We were interested to see that two of the main themes of next week’s Accountants' Technology Showcase Australia (ATSA) 2013 event in Brisbane are "going paperless” and "going cloud".
These are topics we’ve been pondering for a while, having tried out many of the major cloud based accounting packages in the last 12 months.
One of the especially interesting aspects of some cloud accounting products is the way invoices can be sent directly from one user's 'books' to another's without ever being committed to paper or even PDF files, which can be thought of as digital paper.
We have long been of the opinion that there should be at least a national standard for electronic invoicing that all accounting suites could follow. Even if the minimum requirement was that a program could import an invoice file (presumably delivered as an email attachment), that would be an advance for businesses large and small.
One of the frustrations of being a small business whose customers are exclusively larger businesses, is that they tend to have particular invoicing requirements that are one of the conditions of doing business with them.
As for cloud, small businesspeople in our circles are becoming increasingly comfortable with the idea of someone else storing and processing their data. But when it comes to accounting systems, opinions are still polarised - the attitude seems to be either "why would I use anything other than cloud accounting?" or "why would I want to use cloud accounting?"

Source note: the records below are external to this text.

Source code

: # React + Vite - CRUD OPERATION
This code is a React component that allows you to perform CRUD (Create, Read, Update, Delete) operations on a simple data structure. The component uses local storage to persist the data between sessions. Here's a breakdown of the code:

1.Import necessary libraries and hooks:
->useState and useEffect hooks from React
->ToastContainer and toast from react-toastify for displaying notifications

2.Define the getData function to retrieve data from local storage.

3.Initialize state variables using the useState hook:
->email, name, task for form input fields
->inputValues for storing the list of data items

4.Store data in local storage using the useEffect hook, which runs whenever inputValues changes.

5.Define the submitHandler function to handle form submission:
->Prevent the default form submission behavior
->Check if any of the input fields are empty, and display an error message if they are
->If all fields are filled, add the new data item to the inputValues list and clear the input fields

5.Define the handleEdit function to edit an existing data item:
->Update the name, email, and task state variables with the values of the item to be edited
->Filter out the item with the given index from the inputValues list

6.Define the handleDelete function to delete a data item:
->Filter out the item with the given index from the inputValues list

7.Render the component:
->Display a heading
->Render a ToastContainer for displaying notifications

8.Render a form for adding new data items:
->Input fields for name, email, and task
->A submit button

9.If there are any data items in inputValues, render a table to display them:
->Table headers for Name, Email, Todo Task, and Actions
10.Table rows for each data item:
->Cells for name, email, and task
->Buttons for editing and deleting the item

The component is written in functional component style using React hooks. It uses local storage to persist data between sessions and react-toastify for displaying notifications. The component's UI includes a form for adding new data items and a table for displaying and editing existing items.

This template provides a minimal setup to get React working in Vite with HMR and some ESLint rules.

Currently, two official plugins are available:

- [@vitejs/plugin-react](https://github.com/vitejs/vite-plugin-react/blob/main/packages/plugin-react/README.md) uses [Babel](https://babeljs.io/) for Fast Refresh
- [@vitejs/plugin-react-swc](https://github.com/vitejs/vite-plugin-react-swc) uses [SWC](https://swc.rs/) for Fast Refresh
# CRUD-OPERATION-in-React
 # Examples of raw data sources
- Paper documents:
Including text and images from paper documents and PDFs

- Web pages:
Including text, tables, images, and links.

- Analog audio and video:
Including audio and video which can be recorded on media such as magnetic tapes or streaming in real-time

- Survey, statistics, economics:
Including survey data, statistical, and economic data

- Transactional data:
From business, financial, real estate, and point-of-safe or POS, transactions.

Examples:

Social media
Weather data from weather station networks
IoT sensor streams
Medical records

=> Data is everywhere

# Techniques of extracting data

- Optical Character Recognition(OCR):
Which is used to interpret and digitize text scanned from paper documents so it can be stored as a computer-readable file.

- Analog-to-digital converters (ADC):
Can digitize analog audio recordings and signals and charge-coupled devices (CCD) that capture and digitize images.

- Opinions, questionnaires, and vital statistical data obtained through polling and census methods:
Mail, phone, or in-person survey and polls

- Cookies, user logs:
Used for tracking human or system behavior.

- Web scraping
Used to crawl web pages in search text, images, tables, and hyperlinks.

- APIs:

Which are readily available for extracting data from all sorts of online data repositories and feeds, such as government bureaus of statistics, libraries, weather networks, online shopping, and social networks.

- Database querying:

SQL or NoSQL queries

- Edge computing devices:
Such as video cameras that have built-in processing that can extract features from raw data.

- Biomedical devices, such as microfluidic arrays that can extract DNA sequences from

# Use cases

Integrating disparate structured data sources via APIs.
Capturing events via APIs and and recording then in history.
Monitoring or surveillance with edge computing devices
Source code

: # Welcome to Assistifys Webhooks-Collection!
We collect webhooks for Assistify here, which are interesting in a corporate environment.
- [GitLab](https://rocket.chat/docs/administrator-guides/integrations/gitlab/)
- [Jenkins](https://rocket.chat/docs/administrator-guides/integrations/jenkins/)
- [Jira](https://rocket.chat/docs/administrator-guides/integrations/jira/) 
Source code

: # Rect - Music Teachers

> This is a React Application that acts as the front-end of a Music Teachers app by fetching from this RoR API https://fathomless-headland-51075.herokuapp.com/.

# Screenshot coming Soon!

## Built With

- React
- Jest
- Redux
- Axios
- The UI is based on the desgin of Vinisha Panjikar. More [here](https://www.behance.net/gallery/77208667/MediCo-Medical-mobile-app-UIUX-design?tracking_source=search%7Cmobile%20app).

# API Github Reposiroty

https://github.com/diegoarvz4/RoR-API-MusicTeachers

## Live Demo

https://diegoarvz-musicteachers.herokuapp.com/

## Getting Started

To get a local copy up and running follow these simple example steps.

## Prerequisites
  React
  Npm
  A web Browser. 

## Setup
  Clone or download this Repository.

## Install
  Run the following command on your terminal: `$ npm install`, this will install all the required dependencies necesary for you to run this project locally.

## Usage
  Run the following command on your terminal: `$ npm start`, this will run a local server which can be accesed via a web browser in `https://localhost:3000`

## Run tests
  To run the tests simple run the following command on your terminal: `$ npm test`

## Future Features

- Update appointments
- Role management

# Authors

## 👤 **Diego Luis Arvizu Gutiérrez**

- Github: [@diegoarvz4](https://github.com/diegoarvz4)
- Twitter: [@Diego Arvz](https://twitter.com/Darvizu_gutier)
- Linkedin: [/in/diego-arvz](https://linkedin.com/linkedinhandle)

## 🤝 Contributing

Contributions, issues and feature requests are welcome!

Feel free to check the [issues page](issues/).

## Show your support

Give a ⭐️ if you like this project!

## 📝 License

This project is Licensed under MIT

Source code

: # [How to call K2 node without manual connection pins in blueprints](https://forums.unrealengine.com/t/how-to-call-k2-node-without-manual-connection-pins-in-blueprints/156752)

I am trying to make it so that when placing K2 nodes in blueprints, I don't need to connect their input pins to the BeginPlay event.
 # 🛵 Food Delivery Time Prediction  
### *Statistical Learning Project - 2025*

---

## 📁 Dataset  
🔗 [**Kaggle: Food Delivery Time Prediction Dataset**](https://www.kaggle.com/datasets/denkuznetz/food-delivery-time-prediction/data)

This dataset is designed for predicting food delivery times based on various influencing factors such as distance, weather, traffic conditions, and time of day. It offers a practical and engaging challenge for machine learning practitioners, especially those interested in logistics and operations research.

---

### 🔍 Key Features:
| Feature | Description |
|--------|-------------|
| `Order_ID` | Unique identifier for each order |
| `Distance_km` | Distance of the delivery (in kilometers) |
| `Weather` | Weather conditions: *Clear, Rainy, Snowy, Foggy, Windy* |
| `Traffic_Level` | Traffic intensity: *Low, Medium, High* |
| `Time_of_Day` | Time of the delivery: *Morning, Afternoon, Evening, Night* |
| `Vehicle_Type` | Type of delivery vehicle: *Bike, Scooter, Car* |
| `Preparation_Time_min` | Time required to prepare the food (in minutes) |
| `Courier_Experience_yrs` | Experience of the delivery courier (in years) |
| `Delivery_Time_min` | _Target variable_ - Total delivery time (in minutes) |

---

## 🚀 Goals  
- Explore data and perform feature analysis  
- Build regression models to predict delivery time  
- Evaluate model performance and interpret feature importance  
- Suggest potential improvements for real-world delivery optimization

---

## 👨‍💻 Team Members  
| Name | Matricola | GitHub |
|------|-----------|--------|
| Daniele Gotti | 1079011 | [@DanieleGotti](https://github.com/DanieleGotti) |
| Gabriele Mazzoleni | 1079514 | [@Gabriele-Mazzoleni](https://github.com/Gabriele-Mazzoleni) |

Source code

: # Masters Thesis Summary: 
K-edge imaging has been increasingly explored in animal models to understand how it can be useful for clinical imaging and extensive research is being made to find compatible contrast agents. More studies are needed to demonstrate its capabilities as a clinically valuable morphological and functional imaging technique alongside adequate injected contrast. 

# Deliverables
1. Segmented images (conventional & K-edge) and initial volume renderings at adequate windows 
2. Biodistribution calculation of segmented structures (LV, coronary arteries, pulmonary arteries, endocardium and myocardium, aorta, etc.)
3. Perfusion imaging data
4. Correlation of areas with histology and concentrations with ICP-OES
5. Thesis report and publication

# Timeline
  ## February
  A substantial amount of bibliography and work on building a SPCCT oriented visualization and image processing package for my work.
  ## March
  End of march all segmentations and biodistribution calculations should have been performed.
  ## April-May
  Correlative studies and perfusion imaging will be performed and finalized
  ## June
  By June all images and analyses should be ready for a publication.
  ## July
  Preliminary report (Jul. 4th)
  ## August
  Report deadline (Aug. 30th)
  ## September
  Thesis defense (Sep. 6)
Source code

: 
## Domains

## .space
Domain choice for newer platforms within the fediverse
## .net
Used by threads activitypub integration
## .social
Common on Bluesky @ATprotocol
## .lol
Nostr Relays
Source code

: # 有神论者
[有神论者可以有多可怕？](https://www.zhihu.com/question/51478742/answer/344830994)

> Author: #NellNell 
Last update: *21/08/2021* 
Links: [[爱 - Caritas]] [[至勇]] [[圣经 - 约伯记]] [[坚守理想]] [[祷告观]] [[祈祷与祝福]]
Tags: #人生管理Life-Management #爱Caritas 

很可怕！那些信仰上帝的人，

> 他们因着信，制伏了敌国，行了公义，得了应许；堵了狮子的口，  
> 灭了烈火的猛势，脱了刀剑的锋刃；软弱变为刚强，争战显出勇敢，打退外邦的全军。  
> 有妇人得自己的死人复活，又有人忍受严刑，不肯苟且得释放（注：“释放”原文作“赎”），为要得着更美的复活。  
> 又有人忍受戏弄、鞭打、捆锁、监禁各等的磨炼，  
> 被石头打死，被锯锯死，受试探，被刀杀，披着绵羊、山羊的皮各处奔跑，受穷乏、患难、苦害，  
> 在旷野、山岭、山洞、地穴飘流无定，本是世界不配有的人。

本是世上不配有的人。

Among the latter group, the big issues seem to revolve around security - in particular concerns that a username and password are insufficient to keep outsiders from their data, and also that staff at the cloud provider may be stickybeaks - and long-term access to their data.
If a traditional software vendor goes out of business, you can continue using the program until you can conveniently switch to an alternative. But if a cloud provider suddenly gets shuttered you are likely to immediately lose all access to your books unless you regularly export all the data.
As we noted yesterday (MYOB launches Xero, QuickBooks data conversion service) transferring data from one system to another is not always easy. And when things aren't easy, they tend not to be cheap.